The other day I was told about a class in screenwriting. I went to the site and looked it up. It said Students will need to be IT literate,” and “class materials will be delivered via an on-line forum. Students will be asked to use the screenwriting software.” There was also something about “DSLR.”

Does typing on a computer and using email qualify me for “IT literate” or is that something new? I’m just not sure. And DSLR? Not a clue.

In the days of the great William Shakespeare, paper itself was something that was relatively new. It is believed to be created by the Chinese sometime in the second century and it took its time meandering its way through the Arab world to the west but history tells us that paper was in England by the early 1500’s, just in time to be ready for the Bard of Avon.

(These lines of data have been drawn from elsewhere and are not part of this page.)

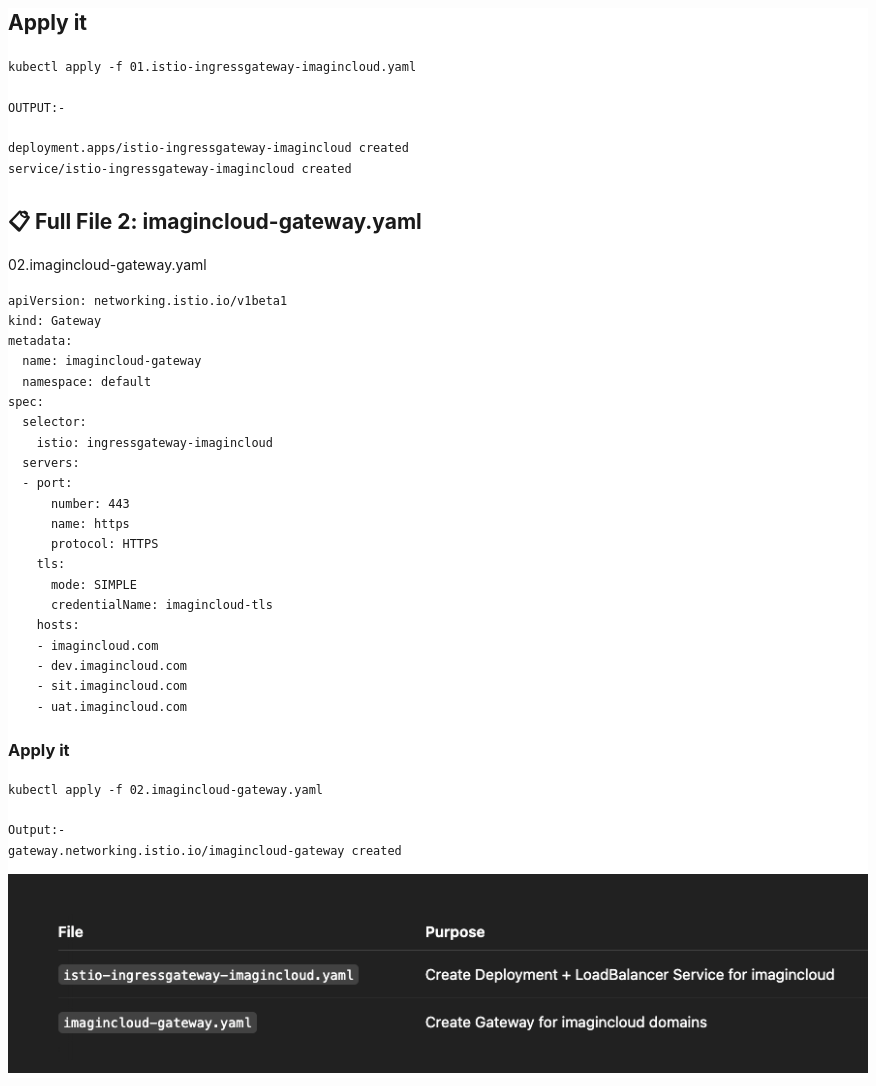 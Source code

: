 ## Apply it
```
kubectl apply -f 01.istio-ingressgateway-imagincloud.yaml

OUTPUT:-

deployment.apps/istio-ingressgateway-imagincloud created
service/istio-ingressgateway-imagincloud created
```

## 📋 Full File 2: imagincloud-gateway.yaml

02.imagincloud-gateway.yaml
```
apiVersion: networking.istio.io/v1beta1
kind: Gateway
metadata:
  name: imagincloud-gateway
  namespace: default
spec:
  selector:
    istio: ingressgateway-imagincloud
  servers:
  - port:
      number: 443
      name: https
      protocol: HTTPS
    tls:
      mode: SIMPLE
      credentialName: imagincloud-tls
    hosts:
    - imagincloud.com
    - dev.imagincloud.com
    - sit.imagincloud.com
    - uat.imagincloud.com
```

### Apply it 

```
kubectl apply -f 02.imagincloud-gateway.yaml

Output:-
gateway.networking.istio.io/imagincloud-gateway created
```
![](images/2025-04-27-21-56-17.png)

Medieval paper was actually made from rags and went through a long process of being washed and dried and mixed with other things and washed and dried some more. It was thought to absorb ink better and was cheaper than parchment so it is believed that much of Shakespeare’s work was written on it, although many scribes in his time said it would never last.

I’m sure the same has been said of every invention since then and I’m sure as each new process or idea was introduced, it was met with the same reticence I’m feeling these days for all of this electronic mumbo-jumbo but some days a quill, an inkpot and a nice piece of parchment looks pretty good.